Green bonds are an excellent way to secure large amounts of capital to support environmental investments that may not otherwise be available, or that may be uneconomic using more expensive capital.
They also allow fixed-income investors to both fulfil their investment objectives and make a positive impact on the environment.
Green bonds are well suited for large-scale sustainability projects such as wind and solar development, which often require capital investment ahead of revenues, and which generate modest revenue over a longer investment horizon.
Back in 2011, when the green bond market was tiny, development banks such as the World Bank were the only issuers on the scene so it was relatively easy for investors to assess the credibility of the bond, as the market has grown, attempts have been made to set standards and help investors be sure their money really is helping to tackle climate change.
Green Bonds are similar or the same as traditional bonds in terms of deal structure, but they have different requirements for reporting, auditing and proceed allocations.
Aligning with the principles can help companies tailor their sustainability strategy to the investor audience, as well as provide an opportunity to create performance indicators to ensure the use of green bond proceeds.
Many investors also prefer if a green bond has a second party opinion, which requires issuers to define the sustainability initiatives that will be financed by the green bond and how they will measure that performance.
Green Bonds enable capital-raising and investment for new and existing projects with environmental benefits.
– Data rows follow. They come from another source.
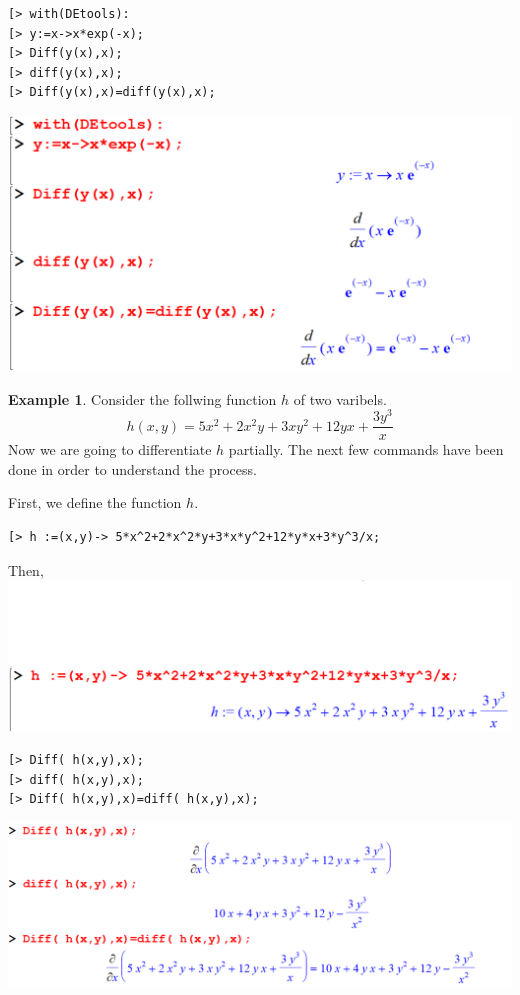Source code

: \documentclass[
]{book}
\theoremstyle{definition}
\theoremstyle{definition}
\newtheorem{example}{Example}[chapter]
\theoremstyle{definition}
\theoremstyle{definition}
\theoremstyle{remark}
\begin{document}
\begin{verbatim}
[> with(DEtools):
[> y:=x->x*exp(-x);
[> Diff(y(x),x);
[> diff(y(x),x);
[> Diff(y(x),x)=diff(y(x),x);
\end{verbatim}

\includegraphics{figures/Diff/Diff 6.1 -1.png}

\begin{example}
\protect\hypertarget{exm:unnamed-chunk-25}{}\label{exm:unnamed-chunk-25}Consider the follwing function \(h\) of two varibels.
\[h(x,y)=5x^2 + 2x^2y + 3xy^2 + 12yx + \frac{3y^3}{x}\]
Now we are going to differentiate \(h\) partially. The next few
commands have been done in order to understand the process.
\end{example}

First, we define the function \(h\).

\begin{verbatim}
[> h :=(x,y)-> 5*x^2+2*x^2*y+3*x*y^2+12*y*x+3*y^3/x;
\end{verbatim}

Then,
\includegraphics{figures/Diff/Diff 6.1 -2.png}

\begin{verbatim}
[> Diff( h(x,y),x);
[> diff( h(x,y),x);
[> Diff( h(x,y),x)=diff( h(x,y),x);
\end{verbatim}

\includegraphics{figures/Diff/Diff 6.1 -3.png}
\end{document}
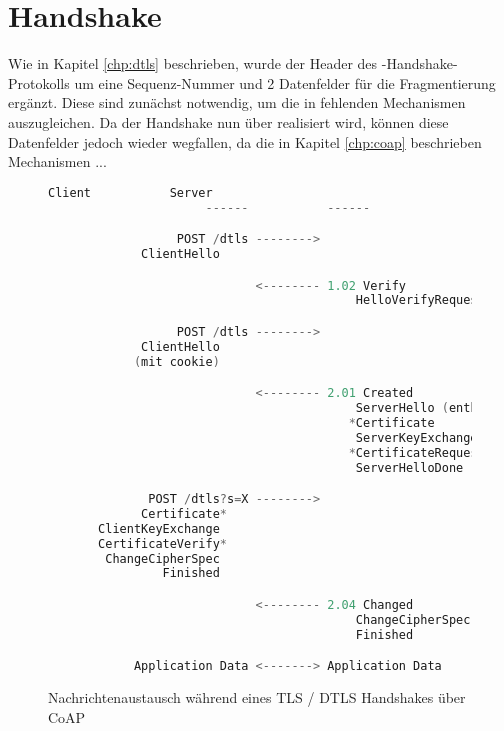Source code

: \section{Handshake}

Wie in Kapitel \ref{chp:dtls} beschrieben, wurde der Header des -Handshake-Protokolls um eine Sequenz-Nummer
und 2 Datenfelder für die Fragmentierung ergänzt. Diese sind zunächst notwendig, um die in  fehlenden Mechanismen
auszugleichen. Da der Handshake nun über  realisiert wird, können diese Datenfelder jedoch wieder wegfallen, da die
in Kapitel \ref{chp:coap} beschrieben Mechanismen ... 

\begin{figure}[ht]
  \centering
  \begin{lstlisting}[language=c]
                      Client           Server
                      ------           ------

                  POST /dtls -------->
             ClientHello

                             <-------- 1.02 Verify
                                           HelloVerifyRequest

                  POST /dtls -------->
             ClientHello
            (mit cookie)

                             <-------- 2.01 Created
                                           ServerHello (enthält Session X)
                                          *Certificate
                                           ServerKeyExchange
                                          *CertificateRequest
                                           ServerHelloDone

              POST /dtls?s=X -------->
             Certificate*
       ClientKeyExchange
       CertificateVerify*
        ChangeCipherSpec
                Finished

                             <-------- 2.04 Changed
                                           ChangeCipherSpec
                                           Finished

            Application Data <-------> Application Data
  \end{lstlisting}
  \caption{Nachrichtenaustausch während eines TLS / DTLS Handshakes über CoAP}
  \label{fig:newhandshake}
\end{figure}
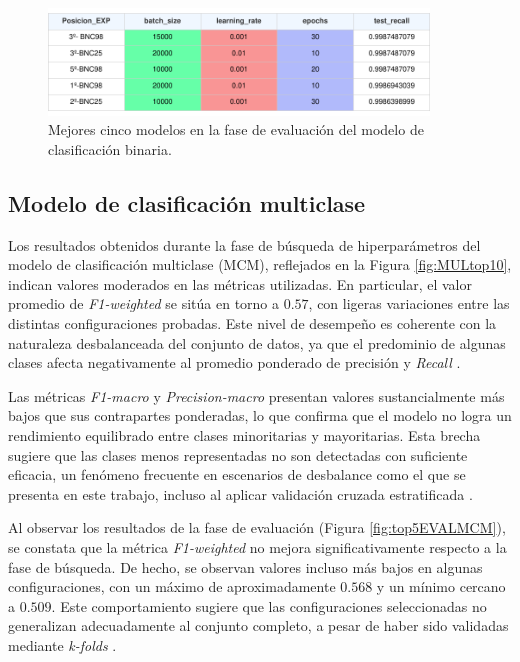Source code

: \begin{figure}[H]
    \centering
    \includegraphics[width=0.9\textwidth]{./img/evaluacion/resultados/top5EVALMCB.pdf}
    \caption{Mejores cinco modelos en la fase de evaluación del modelo de clasificación binaria.}
    \label{fig:top5EVALMCB}
\end{figure}

\subsection{Modelo de clasificación multiclase}

Los resultados obtenidos durante la fase de búsqueda de hiperparámetros del modelo de clasificación multiclase (MCM), reflejados en la Figura \ref{fig:MULtop10}, indican valores moderados en las métricas utilizadas. En particular, el valor promedio de \textit{F1-weighted} se sitúa en torno a $0{.}57$, con ligeras variaciones entre las distintas configuraciones probadas. Este nivel de desempeño es coherente con la naturaleza desbalanceada del conjunto de datos, ya que el predominio de algunas clases afecta negativamente al promedio ponderado de precisión y \textit{Recall} \cite{he2009learning}.

Las métricas \textit{F1-macro} y \textit{Precision-macro} presentan valores sustancialmente más bajos que sus contrapartes ponderadas, lo que confirma que el modelo no logra un rendimiento equilibrado entre clases minoritarias y mayoritarias. Esta brecha sugiere que las clases menos representadas no son detectadas con suficiente eficacia, un fenómeno frecuente en escenarios de desbalance como el que se presenta en este trabajo, incluso al aplicar validación cruzada estratificada \cite{johnson2019survey}.

Al observar los resultados de la fase de evaluación (Figura \ref{fig:top5EVALMCM}), se constata que la métrica \textit{F1-weighted} no mejora significativamente respecto a la fase de búsqueda. De hecho, se observan valores incluso más bajos en algunas configuraciones, con un máximo de aproximadamente $0{.}568$ y un mínimo cercano a $0{.}509$. Este comportamiento sugiere que las configuraciones seleccionadas no generalizan adecuadamente al conjunto completo, a pesar de haber sido validadas mediante \textit{k-folds} \cite{reimers2017optimal}.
The Green Bond Principles (GBP), updated as of June 2017, are voluntary process guidelines that recommend transparency and disclosure and promote integrity in the development of the Green Bond market by clarifying the approach for issuance of a Green Bond.
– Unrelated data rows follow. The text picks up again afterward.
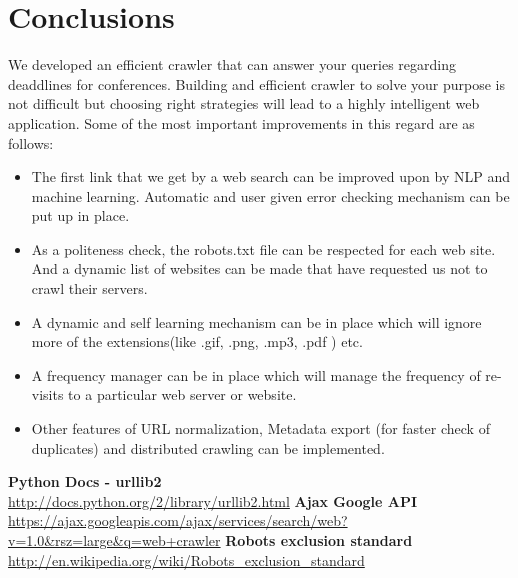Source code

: \documentclass[]{article}
\begin{document}
\section{Conclusions}
We developed an efficient crawler that can answer your queries regarding deaddlines for conferences. Building and efficient crawler to solve your purpose is not difficult but choosing right strategies will lead to a highly intelligent web application. Some of the most important improvements in this regard are as follows:
\begin{itemize}
	\item The first link that we get by a web search can be improved upon by NLP and machine learning. Automatic and user given error 		checking mechanism can be put up in place.
	\item As a politeness check, the robots.txt \cite{robot} file can be respected for each web site. And a dynamic list of websites can be made that 		have requested us not to crawl their servers.
	\item A dynamic and self learning mechanism can be in place which will ignore more of the extensions(like .gif, .png, .mp3, .pdf ) etc.
	\item A frequency manager can be in place which will manage the frequency of re-visits to a particular web server or website.
	\item Other features of URL normalization, Metadata export (for faster check of duplicates) and distributed crawling can be 		implemented.
\end{itemize}

\begin{thebibliography}{9}
	\textbf{Python Docs - urllib2}\\	\url{http://docs.python.org/2/library/urllib2.html}
	\textbf{Ajax Google API}		\url{https://ajax.googleapis.com/ajax/services/search/web?v=1.0&rsz=large&q=web+crawler}
	\textbf{Robots exclusion standard}	\url{http://en.wikipedia.org/wiki/Robots_exclusion_standard}
\end{thebibliography}
\end{document}
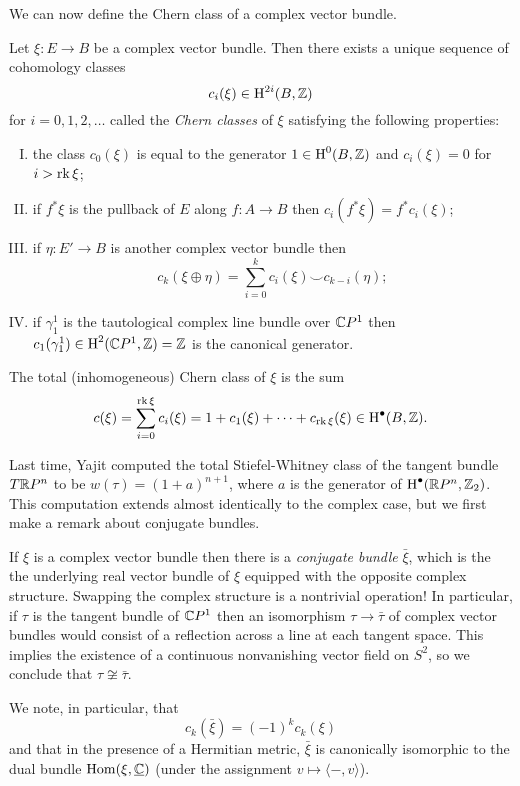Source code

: \documentclass{amsart}
\begin{document}
We can now define the Chern class of a complex vector bundle.
\begin{theorem}
    Let $\xi:E\to B$ be a complex vector bundle. Then there exists a unique sequence of cohomology classes
    \begin{equation*}
        c_i(\xi) \in \operatorname{H}^{2i}(B, \mathbb{Z})
    \end{equation*}
    for $i=0,1,2,\ldots$ called the \textit{Chern classes} of $\xi$ satisfying the following
    properties:
    \begin{enumerate}[(I)]
        \item the class $c_0(\xi)$ is equal to the generator $1\in\operatorname{H}^0(B,\mathbb{Z})$ and $c_i(\xi)=0$ for $i>\operatorname{rk}\xi$;
        \item if $f^*\xi$ is the pullback of $E$ along $f:A\to B$ then $c_i(f^*\xi)=f^*c_i(\xi)$;
        \item if $\eta:E'\to B$ is another complex vector bundle then
            \begin{equation*}
                c_k(\xi\oplus \eta) = \sum_{i=0}^k c_i(\xi)\smile c_{k-i}(\eta);
            \end{equation*}
        \item if $\gamma_1^1$ is the tautological complex line bundle over $\mathbb{C} P^1$ then $c_1(\gamma_1^1)\in\operatorname{H}^2(\mathbb{C} P^1,\mathbb{Z})=\mathbb{Z}$
            is the canonical generator.
    \end{enumerate}
    The total (inhomogeneous) Chern class of $\xi$ is the sum
    \begin{equation*}
        c(\xi) = \sum_{i=0}^{\operatorname{rk}\xi}c_i(\xi) = 1 + c_1(\xi) + \cdots + c_{\operatorname{rk}\xi}(\xi)\in\operatorname{H}^\bullet(B,\mathbb{Z}).
    \end{equation*}
    \label{sw}
\end{theorem}

Last time, Yajit computed the total Stiefel-Whitney class of the tangent bundle $T\mathbb{R} P^n$ to be
$w(\tau) = (1+a)^{n+1}$, where $a$ is the generator of $\operatorname{H}^\bullet(\mathbb{R} P^n,\mathbb{Z}_2)$.
This computation extends almost identically to the complex case, but we first make a remark
about conjugate bundles.
\begin{remark}
    If $\xi$ is a complex vector bundle then there is a \textit{conjugate bundle}
    $\bar\xi$, which is the the underlying real vector bundle of $\xi$ equipped with the opposite
    complex structure. Swapping the complex structure is a nontrivial operation! In particular,
    if $\tau$ is the tangent bundle of $\mathbb{C} P^1$ then an isomorphism $\tau\to\bar\tau$ of complex
    vector bundles would consist of a reflection across a line at each tangent space. This implies
    the existence of a continuous nonvanishing vector field on $S^2$, so we conclude that
    $\tau\not\cong\bar\tau$.

    We note, in particular, that
    \begin{equation*}
        c_k(\bar\xi) = (-1)^k c_k(\xi)
    \end{equation*}
    and that in the presence of a Hermitian metric, $\bar\xi$ is canonically isomorphic to the
    dual bundle $\operatorname{Hom}(\xi,\underline{\mathbb{C}})$ (under the assignment $v\mapsto \langle -,v\rangle$).
\end{remark}
\end{document}
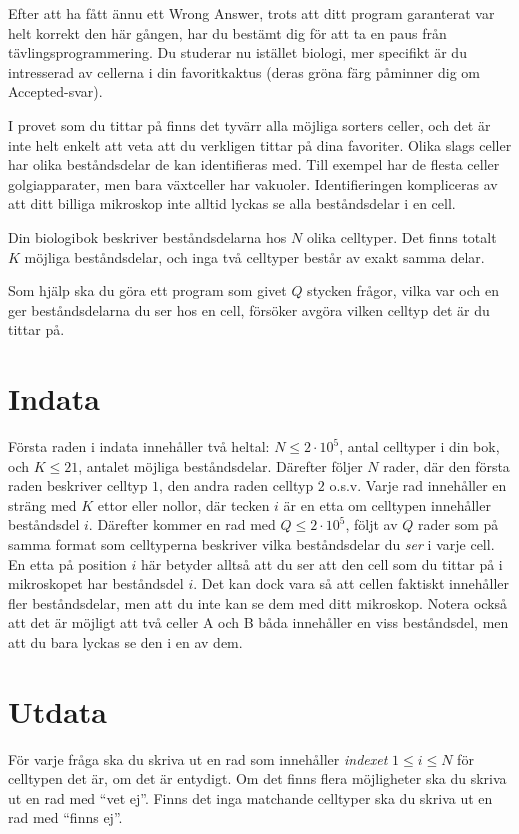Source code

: Efter att ha fått ännu ett Wrong Answer, trots att ditt program garanterat var helt korrekt den här gången, har du bestämt dig för att ta en paus från tävlingsprogrammering.
Du studerar nu istället biologi, mer specifikt är du intresserad av cellerna i din favoritkaktus (deras gröna färg påminner dig om Accepted-svar).

I provet som du tittar på finns det tyvärr alla möjliga sorters celler, och det är inte helt enkelt att veta att du verkligen tittar på dina favoriter.
Olika slags celler har olika beståndsdelar de kan identifieras med.
Till exempel har de flesta celler golgiapparater, men bara växtceller har vakuoler.
Identifieringen kompliceras av att ditt billiga mikroskop inte alltid lyckas se alla beståndsdelar i en cell.

Din biologibok beskriver beståndsdelarna hos $N$ olika celltyper.
Det finns totalt $K$ möjliga beståndsdelar, och inga två celltyper består av exakt samma delar.

Som hjälp ska du göra ett program som givet $Q$ stycken frågor, vilka var och en ger beståndsdelarna du ser hos en cell, försöker avgöra vilken celltyp det är du tittar på.

\section*{Indata}
Första raden i indata innehåller två heltal: $N \leq 2\cdot 10^5$, antal celltyper i din bok, och $K \leq 21$, antalet möjliga beståndsdelar.
Därefter följer $N$ rader, där den första raden beskriver celltyp $1$, den andra raden celltyp $2$ o.s.v.
Varje rad innehåller en sträng med $K$ ettor eller nollor, där tecken $i$ är en etta om celltypen innehåller beståndsdel $i$.
Därefter kommer en rad med $Q \leq 2\cdot 10^5$, följt av $Q$ rader som på samma format som celltyperna beskriver vilka beståndsdelar du \textit{ser} i varje cell.
En etta på position $i$ här betyder alltså att du ser att den cell som du tittar på i mikroskopet har beståndsdel $i$.
Det kan dock vara så att cellen faktiskt innehåller fler beståndsdelar, men att du inte kan se dem med ditt mikroskop.
Notera också att det är möjligt att två celler A och B båda innehåller en viss beståndsdel, men att du
bara lyckas se den i en av dem.

\section*{Utdata}
För varje fråga ska du skriva ut en rad som innehåller \textit{indexet} $1 \leq i \leq N$ för celltypen det är, om det är entydigt.
Om det finns flera möjligheter ska du skriva ut en rad med ``vet ej''.
Finns det inga matchande celltyper ska du skriva ut en rad med ``finns ej''.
The GBP are intended for broad use by the market: they provide issuers guidance on the key components involved in launching a credible Green Bond; they aid investors by ensuring availability of information necessary to evaluate the environmental impact of their Green Bond investments; and they assist underwriters by moving the market towards standard disclosures which will facilitate transactions.
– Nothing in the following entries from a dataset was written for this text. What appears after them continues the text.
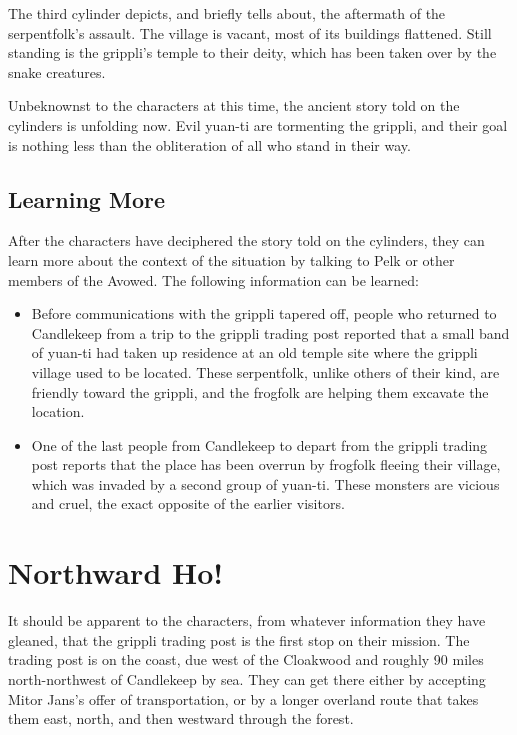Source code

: \documentclass[10pt,a4paper,twoside,bg=print,twocolumn,openany,nodeprecatedcode]{dndbook}
\begin{document}
The third cylinder depicts, and briefly tells about, the aftermath of the serpentfolk's assault. The village is vacant, most of its buildings flattened. Still standing is the grippli's temple to their deity, which has been taken over by the snake creatures.

Unbeknownst to the characters at this time, the ancient story told on the cylinders is unfolding now. Evil yuan-ti are tormenting the grippli, and their goal is nothing less than the obliteration of all who stand in their way.

\subsection{Learning More}
After the characters have deciphered the story told on the cylinders, they can learn more about the context of the situation by talking to Pelk or other members of the Avowed. The following information can be learned:


\begin{itemize}
\item Before communications with the grippli tapered off, people who returned to Candlekeep from a trip to the grippli trading post reported that a small band of yuan-ti had taken up residence at an old temple site where the grippli village used to be located. These serpentfolk, unlike others of their kind, are friendly toward the grippli, and the frogfolk are helping them excavate the location.
\item One of the last people from Candlekeep to depart from the grippli trading post reports that the place has been overrun by frogfolk fleeing their village, which was invaded by a second group of yuan-ti. These monsters are vicious and cruel, the exact opposite of the earlier visitors.
\end{itemize}

\section{Northward Ho!}
It should be apparent to the characters, from whatever information they have gleaned, that the grippli trading post is the first stop on their mission. The trading post is on the coast, due west of the Cloakwood and roughly 90 miles north-northwest of Candlekeep by sea. They can get there either by accepting Mitor Jans's offer of transportation, or by a longer overland route that takes them east, north, and then westward through the forest.
\end{document}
Investors are increasingly demanding socially responsible investment (SRI) opportunities and have expressed a strong appetite for green bonds by repeatedly oversubscribing issuances.
While retail investors demand sustainable investments from their brokers and fund managers, institutional investors are using green bonds to address ESG (Environment, Social, Governance) mandates that, before Green Bonds, had been a struggle to address with fixed-income tools.
As a result, green bond issuances have attracted new types of investors, providing a potential market for future issuances.
Issuing this emerging security type sends a strong, pro-active message to stakeholders while attracting a new investor base in the fixed-income market with a low-risk vehicle.